One standard advantage of this sort of categorification is that it has functoriality where the original invariant did not. We don’t usually have morphisms between numbers or polynomials, but we do have morphisms between groups. In the case here we have the category of graphs with the morphisms sending vertices to vertices with edges either preserved or contracted, and graph magnitude homology gives a functor from that to the category of bigraded groups and homomorphisms.

Categorifying properties of magnitude

Here are some of the properties of magnitude that we can categorify. With the exception of disjoint unions, all of the other categorification results require some decidedly non-trivial homological algebra to prove.

Disjoint unions

Tom showed that magnitude is additive with respect to the disjoint union of graphs: $$#(G\sqcup H) = #G + #H.$$ Our categorification of this is the additivity of the magnitude homology: $$\mathrm{MH}_{\ast ,\ast }(G\sqcup H) \cong \mathrm{MH}_{\ast ,\ast }(G) \oplus \mathrm{MH}_{\ast ,\ast }(H).$$

Products

Tom showed that magnitude is multiplicative with respect to the cartesian product $\square$ of graphs $$#(G\Box H) = #G\cdot #H.$$ The categorification of this is a Künneth Theorem which says that there is a non-naturally split, short exact sequence: $$\begin{aligned} 0\to \mathrm{MH}_{\ast ,\ast }(G)\otimes \mathrm{MH}_{\ast ,\ast }(H) \to \mathrm{MH}_{\ast ,\ast }(G\square H)\\ \to \mathrm{Tor}\bigl (\mathrm{MH}_{\ast +1,\ast }(G), \mathrm{MH}_{\ast ,\ast }(H)\bigr ) \to 0. \end{aligned}$$ If either $G$ or $H$ has torsion-free magnitude homology, then this sequence reduces to an isomorphism $$\mathrm{MH}_{\ast ,\ast }(G{\square }H)\cong \mathrm{MH}_{\ast ,\ast }(G)\otimes \mathrm{MH}_{\ast ,\ast }(H).$$ Despite quite a bit of computation, we don’t know whether any graphs have torsion in their magnitude homology.

Unions

Tom showed that a form of the inclusion-exclusion formula holds for certain graphs. We need a pile of definitions first.

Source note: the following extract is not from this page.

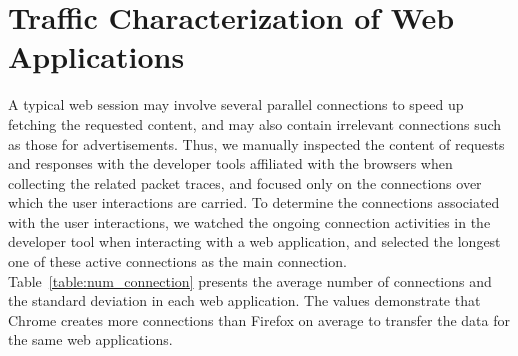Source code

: \section{Traffic Characterization of Web Applications}
\label{sec:characterization}
A typical web session may involve several parallel connections to speed up fetching the requested content, and may also contain irrelevant connections such as those for advertisements. Thus, we manually inspected the content of requests and responses with the developer tools affiliated with the browsers when collecting the related packet traces, and focused only on the connections over which the user interactions are carried. To determine the connections associated with the user interactions, we watched the ongoing connection activities in the developer tool when interacting with a web application, and selected the longest one of these active connections as the main connection. Table~\ref{table:num_connection} presents the average number of connections and the standard deviation in each web application. The values demonstrate that Chrome creates more connections than Firefox on average to transfer the data for the same web applications.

Definition. A subgraph $U\subset X$ is called convex if $d_{U}(u,v)=d_{X}(u,v)$ for all $u,v\in U$.

One way of reading this is that for $u$ and $v$ in $U$ there is a geodesic joining them that lies in $U$.

Definition. Let $U\subset X$ be a convex subgraph. We say that $X$ projects to $U$ if for every $x\in X$ that can be connected by an edge-path to some vertex of $U$, there is $\pi (x)\in U$ such that for all $u\in U$ we have $$d(x,u) = d(x,\pi (x)) + d(\pi (x),u).$$

For instance, a four-cycle graph projects to any edge, whereas a five cycle does not project to an edge.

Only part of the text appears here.